(DATA EXCERPTS)
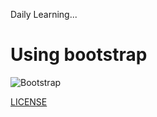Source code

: Daily Learning...

# Using bootstrap

![Bootstrap](https://user-images.githubusercontent.com/95108889/159361519-1565bae3-dd30-4142-bb81-0eb1e77524fa.png)

[LICENSE](./LICENSE)
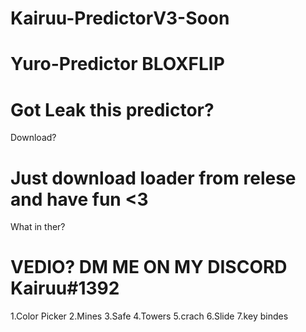 # Kairuu-PredictorV3-Soon
# Yuro-Predictor BLOXFLIP

# Got Leak this predictor?
Download?

# Just download loader from relese and have fun <3
What in ther?

# VEDIO? DM ME ON MY DISCORD Kairuu#1392
1.Color Picker 2.Mines 3.Safe 4.Towers 5.crach 6.Slide 7.key bindes
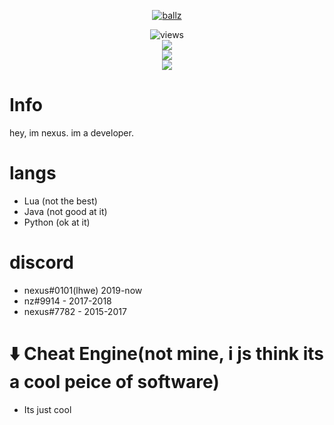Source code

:<p align=center><a href="https://git.io/typing-svg"><img src="https://readme-typing-svg.demolab.com?font=Fira+Code&size=24&duration=4000&pause=1000&color=F70000&width=435&lines=cometbot.info is based asf :3" alt="ballz" /></a></p>
<p align="center">
  <img src="https://count.getloli.com/get/@lhwe?theme=rule34" alt="views" /><br>
  <img src='https://rpcrm.l7neg.tk/api/565667519373901853'><br>
  <img src="https://github.com/lhwe/yoink/blob/master/generated/overview.svg#gh-dark-mode-only" /><br>
  <img src="https://github.com/lhwe/yoink/blob/master/generated/languages.svg#gh-dark-mode-only" /><br>
</p>

# Info
  hey, im nexus. im a developer.

# langs
  - Lua (not the best)
  - Java (not good at it)
  - Python (ok at it)

# discord
  - nexus#0101(lhwe) 2019-now
  - nz#9914 - 2017-2018
  - nexus#7782 - 2015-2017
</h5>
</a> 

# ⬇️ Cheat Engine(not mine, i js think its a cool peice of software)
  - Its just cool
(End DATA EXCERPTS)
**EXERCISE REQUIREMENTS:** Filter the listing above down to the lines that contain the word "only".

**EXERCISE RESULT:**
  <img src="https://github.com/lhwe/yoink/blob/master/generated/overview.svg#gh-dark-mode-only" /><br>
  <img src="https://github.com/lhwe/yoink/blob/master/generated/languages.svg#gh-dark-mode-only" /><br>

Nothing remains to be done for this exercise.